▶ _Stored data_
▼
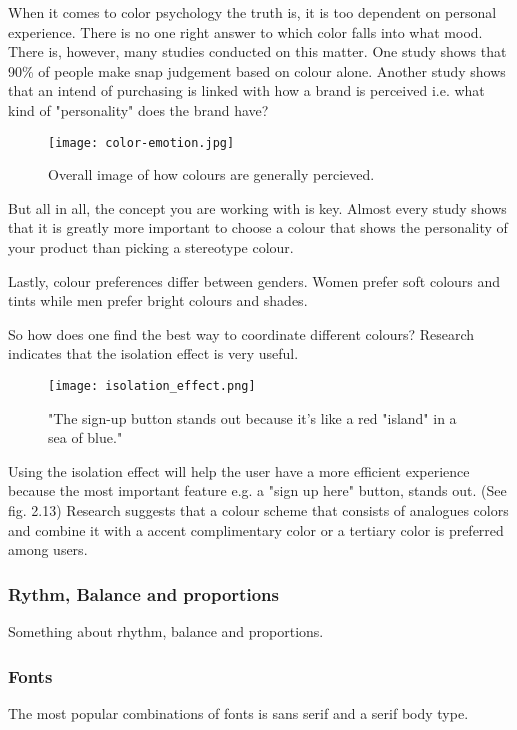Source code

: When it comes to color psychology the truth is, it is too dependent on personal experience. There is no one right answer to which color falls into what mood. \cite{ColorMeaning}
There is, however, many studies conducted on this matter. 
One study shows that 90\% of people make snap judgement based on colour alone. \cite{ColorMeaning} Another study shows that an intend of purchasing is linked with how a brand is perceived i.e. what kind of "personality" does the brand have?\cite{ColorMeaning}

\begin{figure}[H]
\centering
\texttt{[image: color-emotion.jpg]}
\caption{Overall image of how colours are generally percieved. \cite{ColorMeaning}}
\end{figure}

But all in all, the concept you are working with is key. Almost every study shows that it is greatly more important to choose a colour that shows the personality of your product than picking a stereotype colour. \cite{ColorMeaning}

Lastly, colour preferences differ between genders. Women prefer soft colours and tints while men prefer bright colours and shades. \cite{ColorMeaning} 

So how does one find the best way to coordinate different colours? Research indicates that the isolation effect is very useful.

\begin{figure}[H]
\centering
\texttt{[image: isolation\_effect.png]}
\caption{"The sign-up button stands out because it's like a red "island" in a sea of blue." \cite{ColorMeaning}}
\end{figure}

Using the isolation effect will help the user have a more efficient experience because the most important feature e.g. a "sign up here" button, stands out. \cite{ColorMeaning} (See fig. 2.13)
Research suggests that a colour scheme that consists of analogues colors and combine it with a accent complimentary color or a tertiary color is preferred among users. \cite{ColorMeaning}

\subsubsection{Rythm, Balance and proportions}
Something about rhythm, balance and proportions. \cite{DesignPrinciple}

\subsubsection{Fonts}
The most popular combinations of fonts is sans serif and a serif body type. \cite{TypeComb}

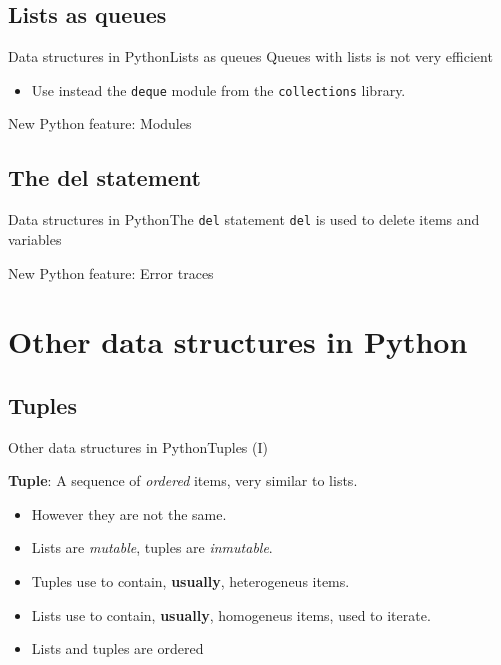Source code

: \documentclass[10pt,compress]{beamer} %
\begin{document}
{\subsection{Lists as queues}
\begin{frame}[fragile]{Data structures in Python}{Lists as queues}
	Queues with lists is not very efficient
	\begin{itemize}
	\item Use instead the \texttt{deque} module from the \texttt{collections} library.
	\end{itemize}
	\normalsize{
		\begin{block}{}
		\vspace{-0.2cm}
		
		\vspace{-0.2cm}
		\end{block}
		}
	\normalsize{New Python feature: Modules}
\end{frame}

\subsection{The del statement}
\begin{frame}[plain]{Data structures in Python}{The \texttt{del} statement}
	\texttt{del} is used to delete items and variables

	\footnotesize{
		\begin{block}{}
		\vspace{-0.2cm}
		
		\vspace{-0.2cm}
		\end{block}
	}

	\normalsize{New Python feature: Error traces}
\end{frame}

\section{Other data structures in Python}
\subsection{Tuples}
\begin{frame}{Other data structures in Python}{Tuples (I)}

	\textbf{Tuple}: A sequence of \textit{ordered} items, very similar to lists.
		\begin{itemize}
		\item \small However they are not the same.
		\item \small Lists are \textit{mutable}, tuples are \textit{inmutable}.
		\item \small Tuples use to contain, \textbf{usually}, heterogeneus items.
		\item \small Lists use to contain, \textbf{usually}, homogeneus items, used to iterate.
        \item Lists and tuples are ordered
		\end{itemize}
	

\end{frame}}
\end{document}
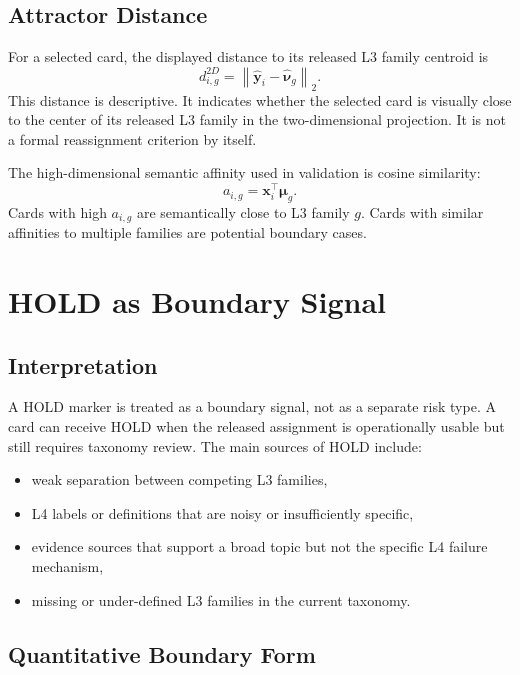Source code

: \documentclass[11pt,a4paper]{article}
\begin{document}
\subsection{Attractor Distance}

For a selected card, the displayed distance to its released L3 family centroid is
\begin{equation}
d^{2D}_{i,g}=\left\|\hat{\mathbf{y}}_i-\hat{\boldsymbol{\nu}}_g\right\|_2.
\end{equation}
This distance is descriptive. It indicates whether the selected card is visually close to the center of its released L3 family in the two-dimensional projection. It is not a formal reassignment criterion by itself.

The high-dimensional semantic affinity used in validation is cosine similarity:
\begin{equation}
a_{i,g} = \mathbf{x}_i^\top \boldsymbol{\mu}_g.
\end{equation}
Cards with high $a_{i,g}$ are semantically close to L3 family $g$. Cards with similar affinities to multiple families are potential boundary cases.

\section{HOLD as Boundary Signal}

\subsection{Interpretation}

A HOLD marker is treated as a boundary signal, not as a separate risk type. A card can receive HOLD when the released assignment is operationally usable but still requires taxonomy review. The main sources of HOLD include:
\begin{itemize}
  \item weak separation between competing L3 families,
  \item L4 labels or definitions that are noisy or insufficiently specific,
  \item evidence sources that support a broad topic but not the specific L4 failure mechanism,
  \item missing or under-defined L3 families in the current taxonomy.
\end{itemize}

\subsection{Quantitative Boundary Form}
\end{document}
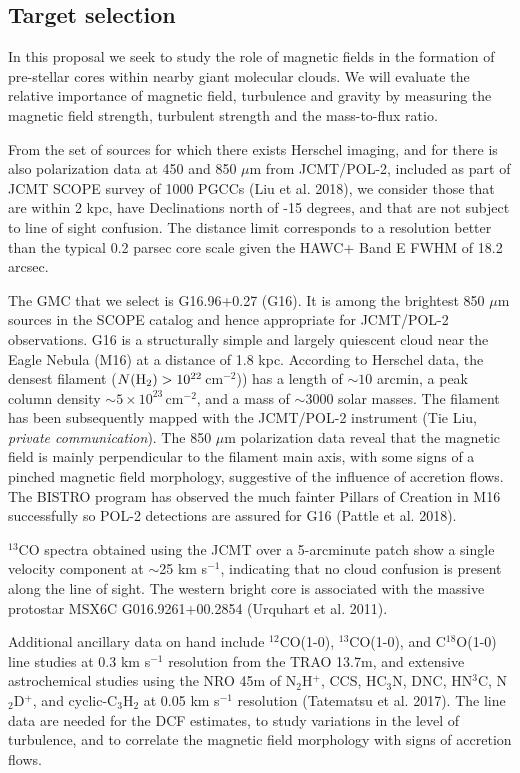 \documentclass[11pt]{amsart}
\begin{document}
{\subsection{Target selection}

In this proposal we seek to study the role of magnetic fields in the formation of pre-stellar cores within 
nearby giant molecular clouds.
We will evaluate the relative importance of magnetic field, turbulence and gravity by measuring the magnetic field strength, turbulent strength and the mass-to-flux ratio.

From the set of sources for which there exists Herschel imaging, and for there is also polarization data at 450 and 850 $\mu$m from JCMT/POL-2, included as part of JCMT SCOPE survey of 1000 PGCCs (Liu et al. 2018), we consider those that are within 2 kpc, have Declinations north of -15 degrees, and that are not subject to line of sight confusion. The distance limit corresponds to a resolution better than the typical 0.2 parsec core scale given the HAWC+ Band E FWHM of 18.2 arcsec. 

The GMC that we select is G16.96+0.27 (G16). It is among the brightest 850 $\mu$m sources in the SCOPE catalog and hence appropriate for JCMT/POL-2 observations. G16 is a structurally simple and largely quiescent cloud near the Eagle Nebula (M16) at a distance of 1.8 kpc. 
According to Herschel data, the densest filament ($N({\rm H_2}) > 10^{22}$\,cm$^{-2}$)) has a length of $\sim 10$ arcmin, a peak column density $\sim 5\times10^{23}$\,cm$^{-2}$, and a mass of $\sim 3000$ solar masses.
The filament has been subsequently mapped with the JCMT/POL-2 instrument (Tie Liu, {\it private communication}). 
The 850 $\mu$m polarization data reveal that the magnetic field is mainly perpendicular to the filament main axis, with some  signs of a pinched magnetic field morphology, suggestive of the influence of accretion flows.
The BISTRO program has observed the much fainter Pillars of Creation in M16 successfully so POL-2 detections are assured for G16 (Pattle et al. 2018).

$^{13}$CO spectra 
obtained using the JCMT over a 5-arcminute patch
show a single velocity component at  $\sim$25 km s$^{-1}$, indicating that no cloud confusion is present along the line of sight. The western bright core is associated with the massive protostar MSX6C G016.9261+00.2854 (Urquhart et al. 2011).

Additional ancillary data on hand include $^{12}$CO(1-0), $^{13}$CO(1-0), and C$^{18}$O(1-0) line studies at 0.3 km s$^{-1}$ resolution from the TRAO 13.7m, 
and extensive astrochemical studies using the NRO 45m of N$_2$H$^+$, CCS, HC$_3$N, DNC, HN$^3$C, N$_2$D$^+$, and cyclic-C$_3$H$_2$ at 
0.05 km s$^{-1}$ resolution (Tatematsu et al. 2017).
The line data are needed for the DCF estimates, to study variations in the level of turbulence, and to correlate the magnetic field morphology with signs of accretion flows.

}
\end{document}
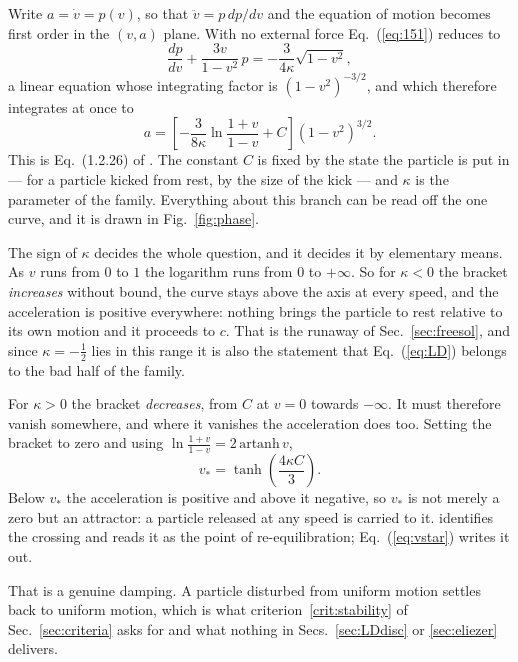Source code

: \documentclass[preprint]{aastex701}
\begin{document}
Write $a = \dot v = p(v)$, so that $\ddot v = p\,dp/dv$ and the equation of
motion becomes first order in the $(v,a)$ plane. With no external force
Eq.~(\ref{eq:151}) reduces to
\begin{equation}
\frac{dp}{dv} + \frac{3v}{1-v^2}\,p
= -\frac{3}{4\kappa}\sqrt{1-v^2},
\label{eq:phaseode}
\end{equation}
a linear equation whose integrating factor is $(1-v^2)^{-3/2}$, and which
therefore integrates at once to
\begin{equation}
a = \left[-\frac{3}{8\kappa}\ln\frac{1+v}{1-v} + C\right](1-v^2)^{3/2}.
\label{eq:phase}
\end{equation}
This is Eq.~(1.2.26) of \citet{zhang2006}. The constant $C$ is fixed by the
state the particle is put in --- for a particle kicked from rest, by the size
of the kick --- and $\kappa$ is the parameter of the family. Everything about
this branch can be read off the one curve, and it is drawn in
Fig.~\ref{fig:phase}.

The sign of $\kappa$ decides the whole question, and it decides it by
elementary means. As $v$ runs from $0$ to $1$ the logarithm runs from $0$ to
$+\infty$. So for $\kappa<0$ the bracket \emph{increases} without bound, the
curve stays above the axis at every speed, and the acceleration is positive
everywhere: nothing brings the particle to rest relative to its own motion and
it proceeds to $c$. That is the runaway of Sec.~\ref{sec:freesol}, and since
$\kappa=-\tfrac12$ lies in this range it is also the statement that
Eq.~(\ref{eq:LD}) belongs to the bad half of the family.

For $\kappa>0$ the bracket \emph{decreases}, from $C$ at $v=0$ towards
$-\infty$. It must therefore vanish somewhere, and where it vanishes the
acceleration does too. Setting the bracket to zero and using
$\ln\frac{1+v}{1-v} = 2\,\mathrm{artanh}\,v$,
\begin{equation}
v_* = \tanh\!\left(\frac{4\kappa C}{3}\right).
\label{eq:vstar}
\end{equation}
Below $v_*$ the acceleration is positive and above it negative, so $v_*$ is not
merely a zero but an attractor: a particle released at any speed is carried to
it. \citet{zhang2006} identifies the crossing and reads it as the point of
re-equilibration; Eq.~(\ref{eq:vstar}) writes it out.

That is a genuine damping. A particle disturbed from uniform motion settles
back to uniform motion, which is what criterion~\ref{crit:stability} of
Sec.~\ref{sec:criteria} asks for and what nothing in
Secs.~\ref{sec:LDdisc} or \ref{sec:eliezer} delivers.
\end{document}
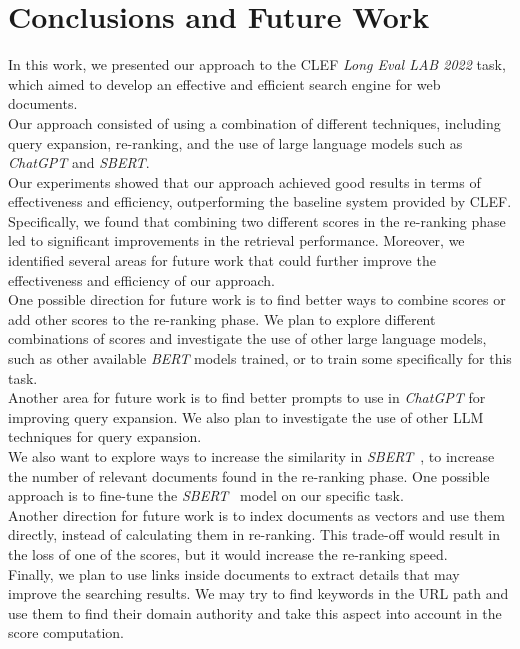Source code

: \newpage
\section{Conclusions and Future Work}
\label{sec:conclusion}
 
In this work, we presented our approach to the \ac{CLEF} \textit{Long Eval LAB 2022} task, which aimed to develop an effective and efficient search engine for web documents. \\
Our approach consisted of using a combination of different techniques, including query expansion, re-ranking, and the use of large language models such as \textit{ChatGPT} and \textit{SBERT}. \\
Our experiments showed that our approach achieved good results in terms of effectiveness and efficiency, outperforming the baseline system provided by \ac{CLEF}. Specifically, we found that combining two different scores in the re-ranking phase led to significant improvements in the retrieval performance. Moreover, we identified several areas for future work that could further improve the effectiveness and efficiency of our approach. \\
One possible direction for future work is to find better ways to combine scores or add other scores to the re-ranking phase. We plan to explore different combinations of scores and investigate the use of other large language models, such as other available \textit{BERT} models trained, or to train some specifically for this task. \\
Another area for future work is to find better prompts \cite{wang2023chatgpt} to use in \textit{ChatGPT} for improving query expansion. We also plan to investigate the use of other \ac{LLM} techniques for query expansion. \\
We also want to explore ways to increase the similarity in \textit{SBERT}~\cite{reimers-2019-sentence-bert}, to increase the number of relevant documents found in the re-ranking phase. One possible approach is to fine-tune the \textit{SBERT}~\cite{reimers-2019-sentence-bert} model on our specific task. \\
Another direction for future work is to index documents as vectors and use them directly, instead of calculating them in re-ranking. This trade-off would result in the loss of one of the scores, but it would increase the re-ranking speed. \\
Finally, we plan to use links inside documents to extract details that may improve the searching results. We may try to find keywords in the URL path and use them to find their domain authority and take this aspect into account in the score computation.
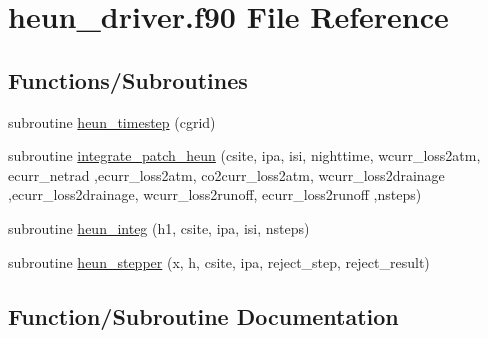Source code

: \hypertarget{heun__driver_8f90}{}\section{heun\+\_\+driver.\+f90 File Reference}
\label{heun__driver_8f90}
\subsection*{Functions/\+Subroutines}
\begin{DoxyCompactItemize}
\item 
subroutine \hyperlink{heun__driver_8f90_a067e150fd769a8ee5ef7a3c93c096e8c}{heun\+\_\+timestep} (cgrid)
\item 
subroutine \hyperlink{heun__driver_8f90_a2020e0df05ff5e04a48f6a7adc08f39a}{integrate\+\_\+patch\+\_\+heun} (csite, ipa, isi, nighttime, wcurr\+\_\+loss2atm, ecurr\+\_\+netrad                                                                                                                                                   ,ecurr\+\_\+loss2atm, co2curr\+\_\+loss2atm, wcurr\+\_\+loss2drainage                                                                                                                                                   ,ecurr\+\_\+loss2drainage, wcurr\+\_\+loss2runoff, ecurr\+\_\+loss2runoff                                                                                                                                   ,nsteps)
\item 
subroutine \hyperlink{heun__driver_8f90_a45802ff14cf406c16fcd7cda4e7f9974}{heun\+\_\+integ} (h1, csite, ipa, isi, nsteps)
\item 
subroutine \hyperlink{heun__driver_8f90_a4af48931dac2e97dfe8e8637aba7ce25}{heun\+\_\+stepper} (x, h, csite, ipa, reject\+\_\+step, reject\+\_\+result)
\end{DoxyCompactItemize}


\subsection{Function/\+Subroutine Documentation}
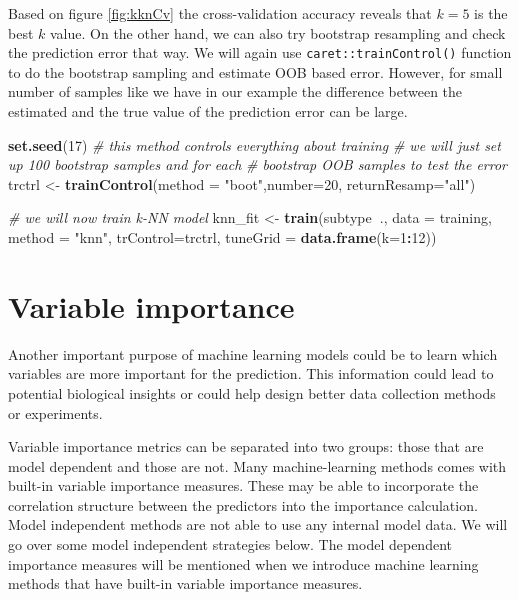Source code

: \documentclass[12pt,]{krantz}
\newenvironment{Shaded}{\begin{snugshade}}{\end{snugshade}}
\newcommand{\CommentTok}[1]{\textcolor[rgb]{0.56,0.35,0.01}{\textit{#1}}}
\newcommand{\DataTypeTok}[1]{\textcolor[rgb]{0.13,0.29,0.53}{#1}}
\newcommand{\DecValTok}[1]{\textcolor[rgb]{0.00,0.00,0.81}{#1}}
\newcommand{\KeywordTok}[1]{\textcolor[rgb]{0.13,0.29,0.53}{\textbf{#1}}}
\newcommand{\NormalTok}[1]{#1}
\newcommand{\OperatorTok}[1]{\textcolor[rgb]{0.81,0.36,0.00}{\textbf{#1}}}
\newcommand{\StringTok}[1]{\textcolor[rgb]{0.31,0.60,0.02}{#1}}
\begin{document}
Based on figure \ref{fig:kknCv} the cross-validation accuracy reveals that \(k=5\) is the best \(k\) value. On the other hand, we can also try bootstrap resampling and check the prediction error that way. We will again use \texttt{caret::trainControl()} function to do the bootstrap sampling and estimate OOB based error. However, for small number of samples like we have in our example the difference between the estimated and the true value of the prediction error can be large.

\begin{Shaded}
\begin{Highlighting}[]
\KeywordTok{set.seed}\NormalTok{(}\DecValTok{17}\NormalTok{)}
\CommentTok{# this method controls everything about training}
\CommentTok{# we will just set up 100 bootstrap samples and for each }
\CommentTok{# bootstrap OOB samples to test the error}
\NormalTok{trctrl <-}\StringTok{ }\KeywordTok{trainControl}\NormalTok{(}\DataTypeTok{method =} \StringTok{"boot"}\NormalTok{,}\DataTypeTok{number=}\DecValTok{20}\NormalTok{,}
                       \DataTypeTok{returnResamp=}\StringTok{"all"}\NormalTok{)}

\CommentTok{# we will now train k-NN model}
\NormalTok{knn_fit <-}\StringTok{ }\KeywordTok{train}\NormalTok{(subtype}\OperatorTok{~}\NormalTok{., }\DataTypeTok{data =}\NormalTok{ training, }
                 \DataTypeTok{method =} \StringTok{"knn"}\NormalTok{,}
                 \DataTypeTok{trControl=}\NormalTok{trctrl,}
                 \DataTypeTok{tuneGrid =} \KeywordTok{data.frame}\NormalTok{(}\DataTypeTok{k=}\DecValTok{1}\OperatorTok{:}\DecValTok{12}\NormalTok{))}
\end{Highlighting}
\end{Shaded}

\hypertarget{variable-importance}{%
\section{Variable importance}\label{variable-importance}}

Another important purpose of machine learning models could be to learn which variables are more important for the prediction. This information could lead to potential biological insights or could help design better data collection methods or experiments.

Variable importance metrics can be separated into two groups: those that are model dependent and those are not. Many machine-learning methods comes with built-in variable importance measures. These may be able to incorporate the correlation structure between the predictors into the importance calculation. Model independent methods are not able to use any internal model data. We will go over some model independent strategies below. The model dependent importance measures will be mentioned when we introduce machine learning methods that have built-in variable importance measures.
\end{document}
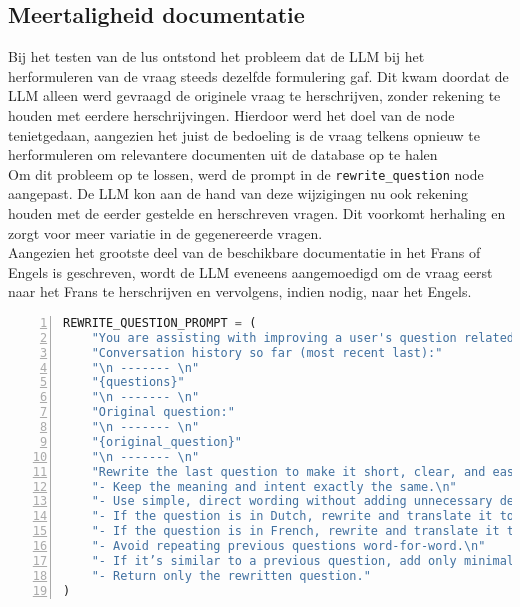 \subsection{Meertaligheid documentatie}
Bij het testen van de lus ontstond het probleem dat de LLM bij het herformuleren van de vraag steeds dezelfde formulering gaf. Dit kwam doordat de LLM alleen werd gevraagd de originele vraag te herschrijven, zonder rekening te houden met eerdere herschrijvingen. Hierdoor werd het doel van de node tenietgedaan, aangezien het juist de bedoeling is de vraag telkens opnieuw te herformuleren om relevantere documenten uit de database op te halen 
\\[1em]
Om dit probleem op te lossen, werd de prompt in de \verb|rewrite_question| node aangepast. De LLM kon aan de hand van deze wijzigingen nu ook rekening houden met de eerder gestelde en herschreven vragen. Dit voorkomt herhaling en zorgt voor meer variatie in de gegenereerde vragen.
\\[1em]
Aangezien het grootste deel van de beschikbare documentatie in het Frans of Engels is geschreven, wordt de LLM eveneens aangemoedigd om de vraag eerst naar het Frans te herschrijven en vervolgens, indien nodig, naar het Engels.

\begin{lstlisting}[basicstyle=\small, frame=single, breaklines=true, postbreak=\mbox{\textcolor{red}{$\hookrightarrow$}\space}, escapeinside ={\%,}, escapechar={!}, numbers=left, language=Python, caption=Prompt om vraag te herschrijven]
REWRITE_QUESTION_PROMPT = (
    "You are assisting with improving a user's question related to Myminfin IT support.\n"
    "Conversation history so far (most recent last):"
    "\n ------- \n"
    "{questions}"
    "\n ------- \n"
    "Original question:"
    "\n ------- \n"
    "{original_question}"
    "\n ------- \n"
    "Rewrite the last question to make it short, clear, and easy to match with relevant documents in a vector database.\n"
    "- Keep the meaning and intent exactly the same.\n"
    "- Use simple, direct wording without adding unnecessary details.\n"
    "- If the question is in Dutch, rewrite and translate it to French.\n"
    "- If the question is in French, rewrite and translate it to English.\n"
    "- Avoid repeating previous questions word-for-word.\n"
    "- If it’s similar to a previous question, add only minimal context needed for distinction.\n"
    "- Return only the rewritten question."
)
\end{lstlisting}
▲
▶ _BRIEF_
Each line from the one that contains "Avoid repeating previous" to the end of the data should be set down exactly, both ends included.

▶ _WORKED SOLUTION_
    "- Avoid repeating previous questions word-for-word.\n"
    "- If it’s similar to a previous question, add only minimal context needed for distinction.\n"
    "- Return only the rewritten question."
)
\end{lstlisting}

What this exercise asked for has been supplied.